Aún extasiada por la belleza de sus arcos y columnas oigo el rugir de un león. Bajando las escalinatas dos hombres le acaban de dar captura asustándole con fuego y se lo llevan de nuevo a la plaza. Debe de ser aquel que se les escapó mientras luchaba con un toro jalapeño en los festejos que el Duque organizó aprovechando la parada del emperador Don Carlos, que, victorioso, venía con su regio prisionero, Francisco I Rey de Francia desde Pavía.
 De pronto, como si de un extraño eclipse se tratase, el sol desaparece para dejar lugar a una inmensa luna llena. Una alegre música de trompetas y atabales suena entre el estruendo de miles de fuegos de artificio cuando una mano amiga se posa sobre mi hombro. Al girarme la veo y me doy cuenta de que de un plumazo ha pasado otro medio siglo.
 Solemne, bella y sonriente como siempre Doña Ana de Mendoza me guiña el ojo libre de parche para señalarme a la esquina contraria. Allí flirtean Don Felipe II y una jovencísima princesa de Francia, Isabel de Valois.
 A su alrededor todos engalanan el Palacio a la veneciana para la celebración de su boda al día siguiente. Las mujeres cuelgan de los balcones tapices, gualdrapas y banderines. Maestresalas, mayordomos, pajes y azafatas corren por las galerías cargados de viandas, plata bruñida, flores y velones para disponer un banquete que presupongo pantagruélico por el contenido de las bandejas.
 Dos caballeros aún provistos de sus lanzas vienen de ensayar para los juegos de cañas, recuerdo pacífico de las antiguas justas que al amanecer de darán entre los estrados del jardín.
 Un bailarín se acerca para tenderme la mano pero cuando voy a tomarla dispuesta a formar parte de la algazara se evapora entre risas y murmullos.
 Y allí, sentada sobre una baldosa de tu faz, veo correr en muy poco tiempo generaciones enteras de antepasados caminando por tus callejas. Pasan fugazmente años, lustros con sus guerras, paces y festejos; hasta que topo con el rostro de un hombre que recuerdo sin necesidad de cuadros y fotografías.
 Es mi abuelo, Íñigo de Arteaga y Falguera, XVIII Duque del Infantado, que hace cincuenta años quiso regalarte su palacio, el mejor que heredó y que más amaron los suyos.

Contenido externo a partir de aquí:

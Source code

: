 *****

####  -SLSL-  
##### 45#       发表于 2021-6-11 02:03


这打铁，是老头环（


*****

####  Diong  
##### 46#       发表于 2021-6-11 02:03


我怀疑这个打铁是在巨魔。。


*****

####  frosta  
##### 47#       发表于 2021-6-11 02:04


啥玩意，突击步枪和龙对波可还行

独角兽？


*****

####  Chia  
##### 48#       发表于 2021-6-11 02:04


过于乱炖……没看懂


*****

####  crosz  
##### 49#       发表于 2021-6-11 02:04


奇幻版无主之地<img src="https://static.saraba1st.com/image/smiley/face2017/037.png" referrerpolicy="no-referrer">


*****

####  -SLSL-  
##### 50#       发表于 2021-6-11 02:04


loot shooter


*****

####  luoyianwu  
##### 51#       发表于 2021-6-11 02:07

Es verdad que después de los bombardeos, saqueos y fogatas que con sus artesonados hicieron quizá no tuviese por aquel entonces la gallardía de antaño, pero seguía en pié sobre tus pilares dispuesto a volver a ser el edificio más insigne de tu ciudad incluso después de tu gran expansión.

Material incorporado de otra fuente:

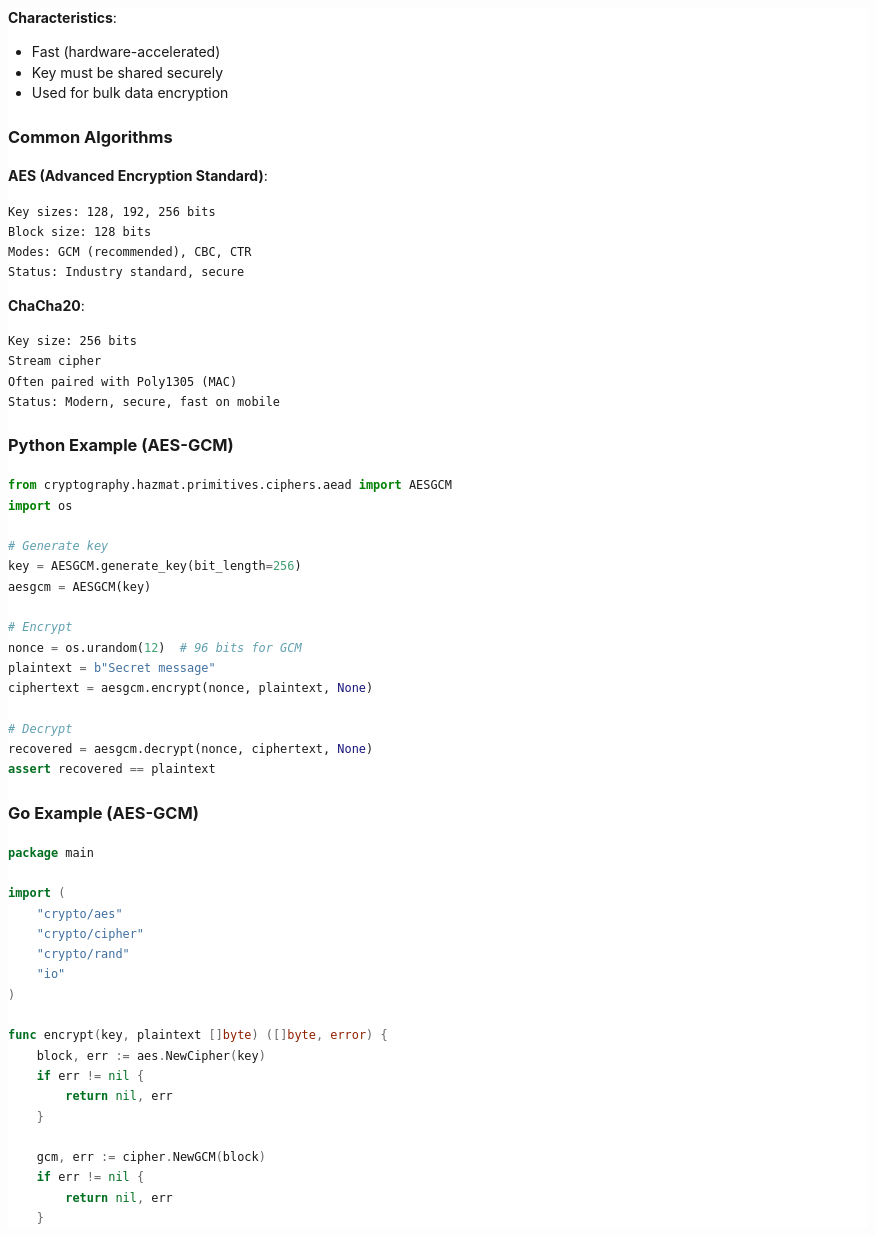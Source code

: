 **Characteristics**:
- Fast (hardware-accelerated)
- Key must be shared securely
- Used for bulk data encryption

### Common Algorithms

**AES (Advanced Encryption Standard)**:
```
Key sizes: 128, 192, 256 bits
Block size: 128 bits
Modes: GCM (recommended), CBC, CTR
Status: Industry standard, secure
```

**ChaCha20**:
```
Key size: 256 bits
Stream cipher
Often paired with Poly1305 (MAC)
Status: Modern, secure, fast on mobile
```

### Python Example (AES-GCM)

```python
from cryptography.hazmat.primitives.ciphers.aead import AESGCM
import os

# Generate key
key = AESGCM.generate_key(bit_length=256)
aesgcm = AESGCM(key)

# Encrypt
nonce = os.urandom(12)  # 96 bits for GCM
plaintext = b"Secret message"
ciphertext = aesgcm.encrypt(nonce, plaintext, None)

# Decrypt
recovered = aesgcm.decrypt(nonce, ciphertext, None)
assert recovered == plaintext
```

### Go Example (AES-GCM)

```go
package main

import (
    "crypto/aes"
    "crypto/cipher"
    "crypto/rand"
    "io"
)

func encrypt(key, plaintext []byte) ([]byte, error) {
    block, err := aes.NewCipher(key)
    if err != nil {
        return nil, err
    }

    gcm, err := cipher.NewGCM(block)
    if err != nil {
        return nil, err
    }

```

 A cambio sólo se reservó un recoveco donde los de su sangre pudiésemos venir a honrarte y acariciar los recuerdos que durante más de seis siglos sus antepasados compartieron contigo.
 ¡Hoy comienza tu feria y con toda certeza sabemos que nos darás lo mejor de ti misma!.
 ¡Guadalajara, fuiste, eres y serás la amante perfecta donde todos los arriacenses de corazón y nacimiento querrán arraigar!”.